Once More 'Round the Sun by Mastodon
Although I have been a fan of Mastodon for some time, I will admit that I am more of a “good time” fan than a full fledged follower. For those of you that don't know, “good time” fan is a phrase to describe a person who loves a certain sports team, but only when they are doing well. If the team loses a few games in a row or drops important players, this type of fan will lose interest and seek out other opportunities for entertainment. I am happy to say that, after listening to this album, I have become a solidified fan of this band. These guys tread the line between metal and prog rock in such a way as to almost trick the listener into believing that they are a just a really unique metal band. At first glance, they appear to be your run of the mill metal group, but upon further inspection, you notice things like the tattoo adorning a good chunk of bassists' Brett Hinds' face, or the fact that drummer Brann Dailor is an amazing fill-heavy, jazzy type drummer who only uses a modest eleven piece kit. All of this encompasses to bring us a different type of band that really just love what they do. With their sixth studio album, Mastodon welcomes the new light that has been shed upon them and embrace their new found sound and audience.
Right from the very first track, 'Tread Lightly,' the listener is made aware of the riffs and drops that give Mastodon their unique sound. The next track, 'The Motherload,' is my personal favorite, and the accompanying music video is as hilarious and well conceived as it is controversial, as it features the band performing whilst surrounded by several voluptuous women twerking their hearts out. The lyrics are sung by the Dailor with the backing vocals from guitarist Troy Saunders. Another unique feature about the band is the fact that there isn't a lead singer per se, as all members share vocal duties on all tracks. The song is catchy and almost encouraging in its message, which only adds to how cool the track really is.
Every track is solo heavy and full of time consuming riffs and fills, but it works well with the overall sound that this band has cultivated.
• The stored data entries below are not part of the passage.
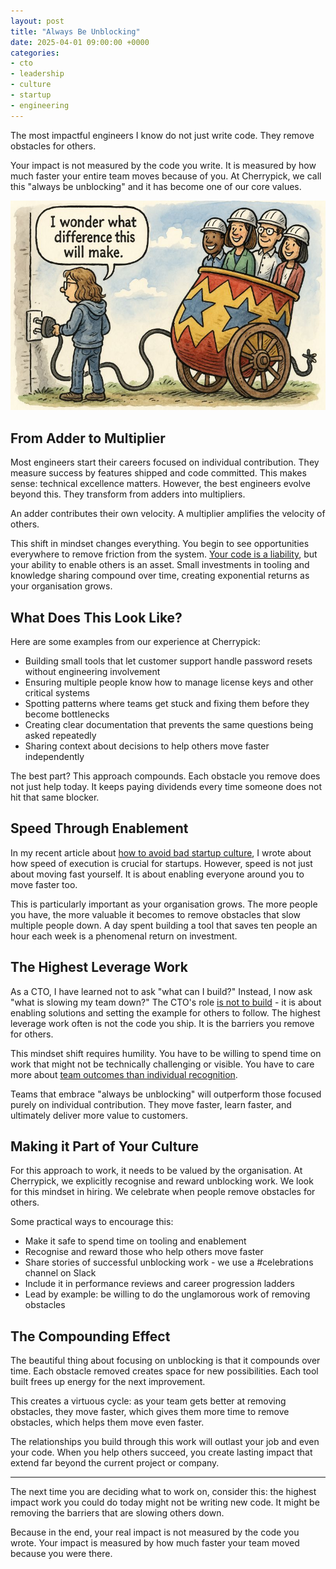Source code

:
 ```yaml
---
layout: post
title: "Always Be Unblocking"
date: 2025-04-01 09:00:00 +0000
categories:
- cto
- leadership
- culture
- startup
- engineering
---
```


The most impactful engineers I know do not just write code. They remove obstacles for others.

Your impact is not measured by the code you write. It is measured by how much faster your entire team moves because of you. At Cherrypick, we call this "always be unblocking" and it has become one of our core values.

![Always be unblocking](/assets/img/always-be-unblocking.jpeg)

<!--more-->

## From Adder to Multiplier

Most engineers start their careers focused on individual contribution. They measure success by features shipped and code committed. This makes sense: technical excellence matters. However, the best engineers evolve beyond this. They transform from adders into multipliers.

An adder contributes their own velocity. A multiplier amplifies the velocity of others.

This shift in mindset changes everything. You begin to see opportunities everywhere to remove friction from the system. [Your code is a liability](/your-code-is-a-liability), but your ability to enable others is an asset. Small investments in tooling and knowledge sharing compound over time, creating exponential returns as your organisation grows.

## What Does This Look Like?

Here are some examples from our experience at Cherrypick:

- Building small tools that let customer support handle password resets without engineering involvement
- Ensuring multiple people know how to manage license keys and other critical systems
- Spotting patterns where teams get stuck and fixing them before they become bottlenecks
- Creating clear documentation that prevents the same questions being asked repeatedly
- Sharing context about decisions to help others move faster independently

The best part? This approach compounds. Each obstacle you remove does not just help today. It keeps paying dividends every time someone does not hit that same blocker.

## Speed Through Enablement

In my recent article about [how to avoid bad startup culture](/how-to-avoid-bad-startup-culture), I wrote about how speed of execution is crucial for startups. However, speed is not just about moving fast yourself. It is about enabling everyone around you to move faster too.

This is particularly important as your organisation grows. The more people you have, the more valuable it becomes to remove obstacles that slow multiple people down. A day spent building a tool that saves ten people an hour each week is a phenomenal return on investment.

## The Highest Leverage Work

As a CTO, I have learned not to ask "what can I build?" Instead, I now ask "what is slowing my team down?" The CTO's role [is not to build](/the-job-is-not-to-build) - it is about enabling solutions and setting the example for others to follow. The highest leverage work often is not the code you ship. It is the barriers you remove for others.

This mindset shift requires humility. You have to be willing to spend time on work that might not be technically challenging or visible. You have to care more about [team outcomes than individual recognition](/the-team-is-the-atomic-unit).

Teams that embrace "always be unblocking" will outperform those focused purely on individual contribution. They move faster, learn faster, and ultimately deliver more value to customers.

## Making it Part of Your Culture

For this approach to work, it needs to be valued by the organisation. At Cherrypick, we explicitly recognise and reward unblocking work. We look for this mindset in hiring. We celebrate when people remove obstacles for others.

Some practical ways to encourage this:
- Make it safe to spend time on tooling and enablement
- Recognise and reward those who help others move faster
- Share stories of successful unblocking work - we use a #celebrations channel on Slack
- Include it in performance reviews and career progression ladders
- Lead by example: be willing to do the unglamorous work of removing obstacles

## The Compounding Effect

The beautiful thing about focusing on unblocking is that it compounds over time. Each obstacle removed creates space for new possibilities. Each tool built frees up energy for the next improvement.

This creates a virtuous cycle: as your team gets better at removing obstacles, they move faster, which gives them more time to remove obstacles, which helps them move even faster.

The relationships you build through this work will outlast your job and even your code. When you help others succeed, you create lasting impact that extend far beyond the current project or company.

---

The next time you are deciding what to work on, consider this: the highest impact work you could do today might not be writing new code. It might be removing the barriers that are slowing others down.

Because in the end, your real impact is not measured by the code you wrote. Your impact is measured by how much faster your team moved because you were there. 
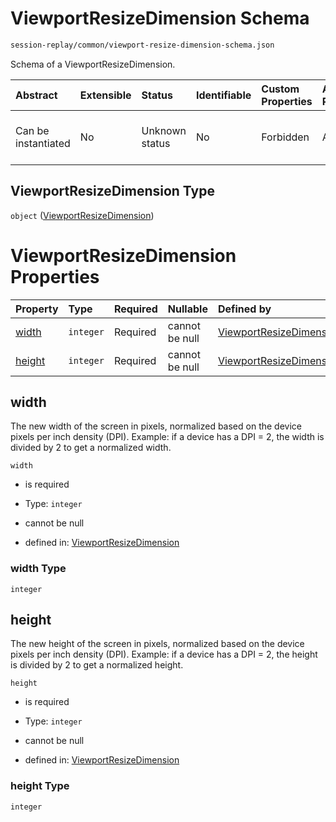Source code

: # ViewportResizeDimension Schema

```txt
session-replay/common/viewport-resize-dimension-schema.json
```

Schema of a ViewportResizeDimension.

| Abstract            | Extensible | Status         | Identifiable | Custom Properties | Additional Properties | Access Restrictions | Defined In                                                                                                                         |
| :------------------ | :--------- | :------------- | :----------- | :---------------- | :-------------------- | :------------------ | :--------------------------------------------------------------------------------------------------------------------------------- |
| Can be instantiated | No         | Unknown status | No           | Forbidden         | Allowed               | none                | [viewport-resize-dimension-schema.json](../out/session-replay/common/viewport-resize-dimension-schema.json "open original schema") |

## ViewportResizeDimension Type

`object` ([ViewportResizeDimension](viewport-resize-dimension-schema.md))

# ViewportResizeDimension Properties

| Property          | Type      | Required | Nullable       | Defined by                                                                                                                                                        |
| :---------------- | :-------- | :------- | :------------- | :---------------------------------------------------------------------------------------------------------------------------------------------------------------- |
| [width](#width)   | `integer` | Required | cannot be null | [ViewportResizeDimension](viewport-resize-dimension-schema-properties-width.md "session-replay/common/viewport-resize-dimension-schema.json#/properties/width")   |
| [height](#height) | `integer` | Required | cannot be null | [ViewportResizeDimension](viewport-resize-dimension-schema-properties-height.md "session-replay/common/viewport-resize-dimension-schema.json#/properties/height") |

## width

The new width of the screen in pixels, normalized based on the device pixels per inch density (DPI). Example: if a device has a DPI = 2, the width is divided by 2 to get a normalized width.

`width`

* is required

* Type: `integer`

* cannot be null

* defined in: [ViewportResizeDimension](viewport-resize-dimension-schema-properties-width.md "session-replay/common/viewport-resize-dimension-schema.json#/properties/width")

### width Type

`integer`

## height

The new height of the screen in pixels, normalized based on the device pixels per inch density (DPI). Example: if a device has a DPI = 2, the height is divided by 2 to get a normalized height.

`height`

* is required

* Type: `integer`

* cannot be null

* defined in: [ViewportResizeDimension](viewport-resize-dimension-schema-properties-height.md "session-replay/common/viewport-resize-dimension-schema.json#/properties/height")

### height Type

`integer`
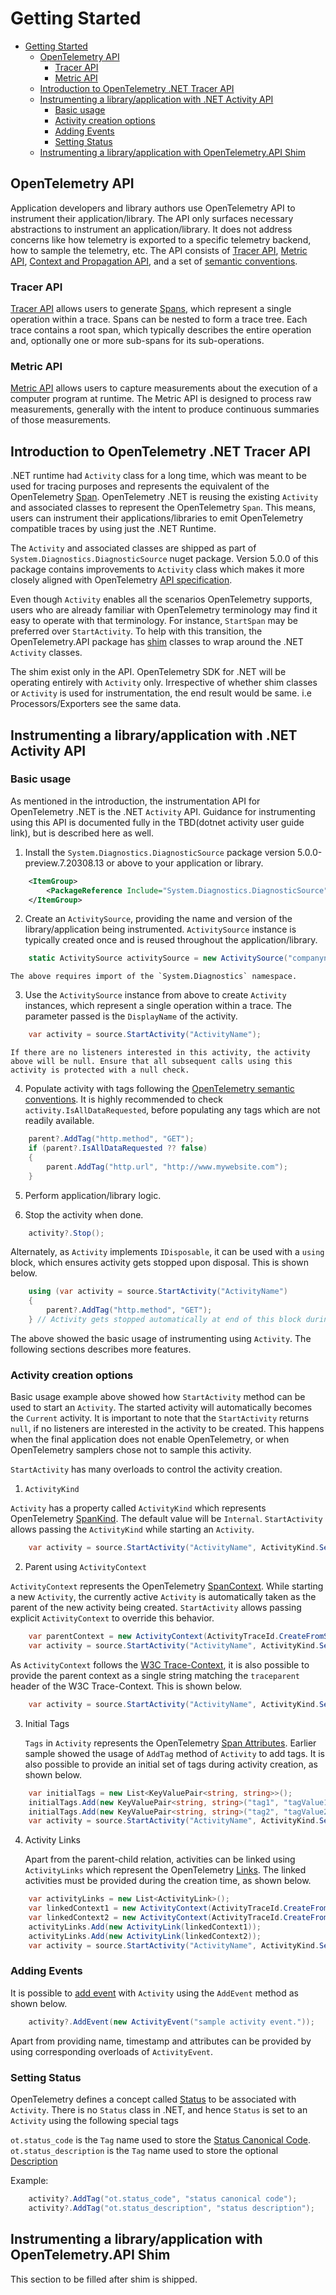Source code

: # Getting Started

- [Getting Started](#getting-started)
  - [OpenTelemetry API](#opentelemetry-api)
    - [Tracer API](#tracer-api)
    - [Metric API](#metric-api)
  - [Introduction to OpenTelemetry .NET Tracer API](#introduction-to-opentelemetry-net-tracer-api)
  - [Instrumenting a library/application with .NET Activity API](#instrumenting-a-libraryapplication-with-net-activity-api)
    - [Basic usage](#basic-usage)
    - [Activity creation options](#activity-creation-options)
    - [Adding Events](#adding-events)
    - [Setting Status](#setting-status)
  - [Instrumenting a library/application with OpenTelemetry.API Shim](#instrumenting-a-libraryapplication-with-opentelemetryapi-shim)

## OpenTelemetry API

Application developers and library authors use OpenTelemetry API to instrument
their application/library. The API only surfaces necessary abstractions to
instrument an application/library. It does not address concerns like how
telemetry is exported to a specific telemetry backend, how to sample the
telemetry, etc. The API consists of [Tracer
API](https://github.com/open-telemetry/opentelemetry-specification/blob/master/specification/trace/api.md),
[Metric
API](https://github.com/open-telemetry/opentelemetry-specification/blob/master/specification/metrics/api.md),
[Context and Propagation
API](https://github.com/open-telemetry/opentelemetry-specification/tree/master/specification/context),
and a set of [semantic
conventions](https://github.com/open-telemetry/opentelemetry-specification/tree/master/specification/trace/semantic_conventions).

### Tracer API

[Tracer
API](https://github.com/open-telemetry/opentelemetry-specification/blob/master/specification/trace/api.md)
allows users to generate
[Spans](https://github.com/open-telemetry/opentelemetry-specification/blob/master/specification/trace/api.md#span),
which represent a single operation within a trace. Spans can be nested to form a
trace tree. Each trace contains a root span, which typically describes the
entire operation and, optionally one or more sub-spans for its sub-operations.

### Metric API

[Metric
API](https://github.com/open-telemetry/opentelemetry-specification/blob/master/specification/metrics/api.md)
allows users to capture measurements about the execution of a computer program
at runtime. The Metric API is designed to process raw measurements, generally
with the intent to produce continuous summaries of those measurements.

## Introduction to OpenTelemetry .NET Tracer API

.NET runtime had `Activity` class for a long time, which was meant to be used
for tracing purposes and represents the equivalent of the OpenTelemetry
[Span](https://github.com/open-telemetry/opentelemetry-specification/blob/master/specification/trace/api.md#span).
OpenTelemetry .NET is reusing the existing `Activity` and associated classes to
represent the OpenTelemetry `Span`. This means, users can instrument their
applications/libraries to emit OpenTelemetry compatible traces by using just the
.NET Runtime.

The `Activity` and associated classes are shipped as part of
`System.Diagnostics.DiagnosticSource` nuget package. Version 5.0.0 of this
package contains improvements to `Activity` class which makes it more closely
aligned with OpenTelemetry [API
specification](https://github.com/open-telemetry/opentelemetry-specification/blob/master/specification/trace/api.md).

Even though `Activity` enables all the scenarios OpenTelemetry supports, users
who are already familiar with OpenTelemetry terminology may find it easy to
operate with that terminology. For instance, `StartSpan` may be preferred over
`StartActivity`. To help with this transition, the OpenTelemetry.API package has
[shim](#instrumenting-a-libraryapplication-with-opentelemetryapi-shim) classes
to wrap around the .NET `Activity` classes.

The shim exist only in the API. OpenTelemetry SDK for .NET will be operating
entirely with `Activity` only. Irrespective of whether shim classes or
`Activity` is used for instrumentation, the end result would be same. i.e
Processors/Exporters see the same data.

## Instrumenting a library/application with .NET Activity API

### Basic usage

As mentioned in the introduction, the instrumentation API for OpenTelemetry .NET
is the .NET `Activity` API. Guidance for instrumenting using this API is
documented fully in the TBD(dotnet activity user guide link), but is described
here as well.

1. Install the `System.Diagnostics.DiagnosticSource` package version
   5.0.0-preview.7.20308.13 or above to your application or library.

```xml
    <ItemGroup>
        <PackageReference Include="System.Diagnostics.DiagnosticSource" Version="5.0.0-preview.7.20308.13" />
    </ItemGroup>
```

2. Create an `ActivitySource`, providing the name and version of the
   library/application being instrumented. `ActivitySource` instance is
   typically created once and is reused throughout the application/library.

```csharp
    static ActivitySource activitySource = new ActivitySource("companyname.product.library", "semver1.0.0");
```
    The above requires import of the `System.Diagnostics` namespace.

3. Use the `ActivitySource` instance from above to create `Activity` instances,
   which represent a single operation within a trace. The parameter passed is
   the `DisplayName` of the activity.

```csharp
    var activity = source.StartActivity("ActivityName");
```

    If there are no listeners interested in this activity, the activity above will be null. Ensure that all subsequent calls using this activity is protected with a null check.

4. Populate activity with tags following the [OpenTelemetry semantic
   conventions](https://github.com/open-telemetry/opentelemetry-specification/tree/master/specification/trace/semantic_conventions).
   It is highly recommended to check `activity.IsAllDataRequested`, before
   populating any tags which are not readily available.

```csharp
    parent?.AddTag("http.method", "GET");
    if (parent?.IsAllDataRequested ?? false)
    {
        parent.AddTag("http.url", "http://www.mywebsite.com");
    }
```

5. Perform application/library logic.

6. Stop the activity when done.

```csharp
    activity?.Stop();
```

Alternately, as `Activity` implements `IDisposable`, it can be used with a
`using` block, which ensures activity gets stopped upon disposal. This is shown
below.
```csharp
    using (var activity = source.StartActivity("ActivityName")
    {
        parent?.AddTag("http.method", "GET");
    } // Activity gets stopped automatically at end of this block during dispose.
```

The above showed the basic usage of instrumenting using `Activity`. The
following sections describes more features.

### Activity creation options

Basic usage example above showed how `StartActivity` method can be used to start
an `Activity`. The started activity will automatically becomes the `Current`
activity. It is important to note that the `StartActivity` returns `null`, if no
listeners are interested in the activity to be created. This happens when the
final application does not enable OpenTelemetry, or when OpenTelemetry samplers
chose not to sample this activity.

`StartActivity` has many overloads to control the activity creation.
1. `ActivityKind`

`Activity` has a property called `ActivityKind` which represents OpenTelemetry
[SpanKind](https://github.com/open-telemetry/opentelemetry-specification/blob/master/specification/trace/api.md#spankind).
The default value will be `Internal`. `StartActivity` allows passing the
`ActivityKind` while starting an `Activity`.

```csharp
    var activity = source.StartActivity("ActivityName", ActivityKind.Server);
```

2. Parent using `ActivityContext`

`ActivityContext` represents the OpenTelemetry
[SpanContext](https://github.com/open-telemetry/opentelemetry-specification/blob/master/specification/trace/api.md#spancontext).
While starting a new `Activity`, the currently active `Activity` is
automatically taken as the parent of the new activity being created.
`StartActivity` allows passing explicit `ActivityContext` to override this
behavior.

```csharp
    var parentContext = new ActivityContext(ActivityTraceId.CreateFromString("0af7651916cd43dd8448eb211c80319c"), ActivitySpanId.CreateFromString("b7ad6b7169203331"), ActivityTraceFlags.None);
    var activity = source.StartActivity("ActivityName", ActivityKind.Server, parentContext);
```

As `ActivityContext` follows the [W3C
Trace-Context](https://w3c.github.io/trace-context), it is also possible to
provide the parent context as a single string matching the `traceparent` header
of the W3C Trace-Context. This is shown below.

```csharp
    var activity = source.StartActivity("ActivityName", ActivityKind.Server, "00-0af7651916cd43dd8448eb211c80319c-b7ad6b7169203331-01");
```

3. Initial Tags

   `Tags` in `Activity` represents the OpenTelemetry [Span
   Attributes](https://github.com/open-telemetry/opentelemetry-specification/blob/master/specification/trace/api.md#set-attributes).
   Earlier sample showed the usage of `AddTag` method of `Activity` to add tags.
   It is also possible to provide an initial set of tags during activity
   creation, as shown below.

```csharp
    var initialTags = new List<KeyValuePair<string, string>>();
    initialTags.Add(new KeyValuePair<string, string>("tag1", "tagValue1"));
    initialTags.Add(new KeyValuePair<string, string>("tag2", "tagValue2"));
    var activity = source.StartActivity("ActivityName", ActivityKind.Server, "00-0af7651916cd43dd8448eb211c80319c-b7ad6b7169203331-01", initialTags);
```

4. Activity Links

   Apart from the parent-child relation, activities can be linked using
   `ActivityLinks` which represent the OpenTelemetry
   [Links](https://github.com/open-telemetry/opentelemetry-specification/blob/master/specification/overview.md#links-between-spans).
   The linked activities must be provided during the creation time, as shown
   below.

```csharp
    var activityLinks = new List<ActivityLink>();
    var linkedContext1 = new ActivityContext(ActivityTraceId.CreateFromString("0af7651916cd43dd8448eb211c80319c"), ActivitySpanId.CreateFromString("b7ad6b7169203331"), ActivityTraceFlags.None);
    var linkedContext2 = new ActivityContext(ActivityTraceId.CreateFromString("4bf92f3577b34da6a3ce929d0e0e4736"), ActivitySpanId.CreateFromString("00f067aa0ba902b7"), ActivityTraceFlags.Recorded);
    activityLinks.Add(new ActivityLink(linkedContext1));
    activityLinks.Add(new ActivityLink(linkedContext2));
    var activity = source.StartActivity("ActivityName", ActivityKind.Server, "00-0af7651916cd43dd8448eb211c80319c-b7ad6b7169203331-01", initialTags, activityLinks);
```

### Adding Events

It is possible to [add
event](https://github.com/open-telemetry/opentelemetry-specification/blob/master/specification/trace/api.md#add-events)
with `Activity` using the `AddEvent` method as shown below.

```csharp
    activity?.AddEvent(new ActivityEvent("sample activity event."));
```

Apart from providing name, timestamp and attributes can be provided by using
corresponding overloads of `ActivityEvent`.

### Setting Status

OpenTelemetry defines a concept called
[Status](https://github.com/open-telemetry/opentelemetry-specification/blob/master/specification/trace/api.md#set-status)
to be associated with `Activity`. There is no `Status` class in .NET, and hence
`Status` is set to an `Activity` using the following special tags

`ot.status_code` is the `Tag` name used to store the [Status Canonical
Code](https://github.com/open-telemetry/opentelemetry-specification/blob/master/specification/trace/api.md#statuscanonicalcode).
`ot.status_description` is the `Tag` name used to store the optional
[Description](https://github.com/open-telemetry/opentelemetry-specification/blob/master/specification/trace/api.md#getdescription)

Example:

```csharp
    activity?.AddTag("ot.status_code", "status canonical code");
    activity?.AddTag("ot.status_description", "status description");
```

## Instrumenting a library/application with OpenTelemetry.API Shim

This section to be filled after shim is shipped.
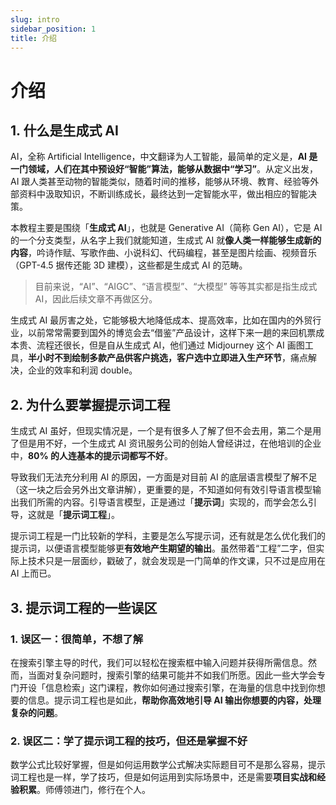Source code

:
 ```yaml
---
slug: intro
sidebar_position: 1
title: 介绍
---
```


# 介绍

## 1. 什么是生成式 AI

AI，全称 Artificial Intelligence，中文翻译为人工智能，最简单的定义是，**AI 是一门领域，人们在其中预设好“智能”算法，能够从数据中“学习”**。从定义出发，AI 跟人类甚至动物的智能类似，随着时间的推移，能够从环境、教育、经验等外部资料中汲取知识，不断训练成长，最终达到一定智能水平，做出相应的智能决策。

本教程主要是围绕「**生成式 AI**」，也就是 Generative AI（简称 Gen AI），它是 AI 的一个分支类型，从名字上我们就能知道，生成式 AI 就**像人类一样能够生成新的内容**，吟诗作赋、写歌作曲、小说科幻、代码编程，甚至是图片绘画、视频音乐（GPT-4.5 据传还能 3D 建模），这些都是生成式 AI 的范畴。

> 目前来说，“AI”、“AIGC”、“语言模型”、“大模型” 等等其实都是指生成式 AI，因此后续文章不再做区分。

生成式 AI 最厉害之处，它能够极大地降低成本、提高效率，比如在国内的外贸行业，以前常常需要到国外的博览会去“借鉴”产品设计，这样下来一趟的来回机票成本贵、流程还很长，但是自从生成式 AI，他们通过 Midjourney 这个 AI 画图工具，**半小时不到绘制多款产品供客户挑选，客户选中立即进入生产环节**，痛点解决，企业的效率和利润 double。

## 2. 为什么要掌握提示词工程

生成式 AI 虽好，但现实情况是，一个是有很多人了解了但不会去用，第二个是用了但是用不好，一个生成式 AI 资讯服务公司的创始人曾经讲过，在他培训的企业中，**80% 的人连基本的提示词都写不好**。

导致我们无法充分利用 AI 的原因，一方面是对目前 AI 的底层语言模型了解不足（这一块之后会另外出文章讲解），更重要的是，不知道如何有效引导语言模型输出我们所需的内容。引导语言模型，正是通过「**提示词**」实现的，而学会怎么引导，这就是「**提示词工程**」。

提示词工程是一门比较新的学科，主要是怎么写提示词，还有就是怎么优化我们的提示词，以便语言模型能够更**有效地产生期望的输出**。虽然带着“工程”二字，但实际上技术只是一层面纱，戳破了，就会发现是一门简单的作文课，只不过是应用在 AI 上而已。

## 3. 提示词工程的一些误区

### 1. 误区一：很简单，不想了解

在搜索引擎主导的时代，我们可以轻松在搜索框中输入问题并获得所需信息。然而，当面对复杂问题时，搜索引擎的结果可能并不如我们所愿。因此一些大学会专门开设「信息检索」这门课程，教你如何通过搜索引擎，在海量的信息中找到你想要的信息。提示词工程也是如此，**帮助你高效地引导 AI 输出你想要的内容，处理复杂的问题**。

### 2. 误区二：学了提示词工程的技巧，但还是掌握不好

数学公式比较好掌握，但是如何运用数学公式解决实际题目可不是那么容易，提示词工程也是一样，学了技巧，但是如何运用到实际场景中，还是需要**项目实战和经验积累**。师傅领进门，修行在个人。
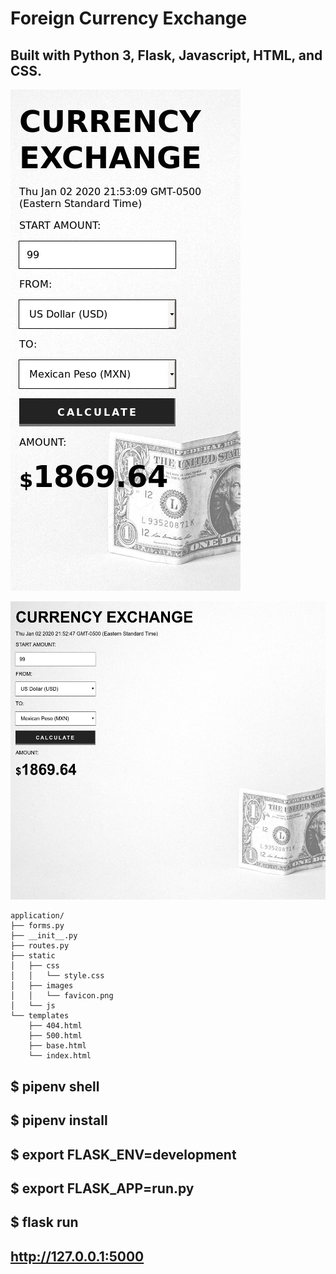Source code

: # Foreign Currency Exchange

## Built with Python 3, Flask, Javascript, HTML, and CSS.

![screenshot-mobile](application/static/images/screenshot_mobile.jpg)

![screenshot](application/static/images/screenshot.jpg)

```
application/
├── forms.py
├── __init__.py
├── routes.py
├── static
│   ├── css
│   │   └── style.css
│   ├── images
│   │   └── favicon.png
│   └── js
└── templates
    ├── 404.html
    ├── 500.html
    ├── base.html
    └── index.html
```

## $ pipenv shell

## $ pipenv install

## $ export FLASK_ENV=development 

## $ export FLASK_APP=run.py

## $ flask run

## http://127.0.0.1:5000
Tracks like 'High Road' and 'Chimes At Midnight' are perfect examples of this, as they are fast and frenzied and feature treacherous guitar work. In 'Once More 'Round the Sun' and 'Asleep in the Deep' the listener is pulled into a more progressive side of Mastodon's sound, while retaining the heaviness of screeching guitars and solid drum kicks. The band does retain a bit of thrash and aggression, however, as shown in tracks like 'Feast Your Eyes' and 'Aunt Lisa.' The band enjoys taking advantage of space and time to flex their musical chops and fill the void of repetition and misplaced notes.
'Ember City' is an speedy, soulful track that leads into the not so spooky 'Halloween,' a thrashy, killer track that does bring about a small sense of paranoia. Rounding out the album is 'Diamond in the Witch House,' a collaborative track the band did with Scott Kelly of Neurosis that features acoustic and electric riffs under agonizing vocals and waning feedback.
I am happy to finally have taken a stance on my opinion of Mastodon, and although they have come a long way I know that as their tastes evolve and grow we will get even more of a blurring of lines between metal and progressive rock. Personally, I think the blending of genres will always be important for bands who want to stay relevant in today's quick fix world of one hit wonders and trend setters, and I will always be welcoming to new bands that want to exceed the risks and expectations of their predecessors.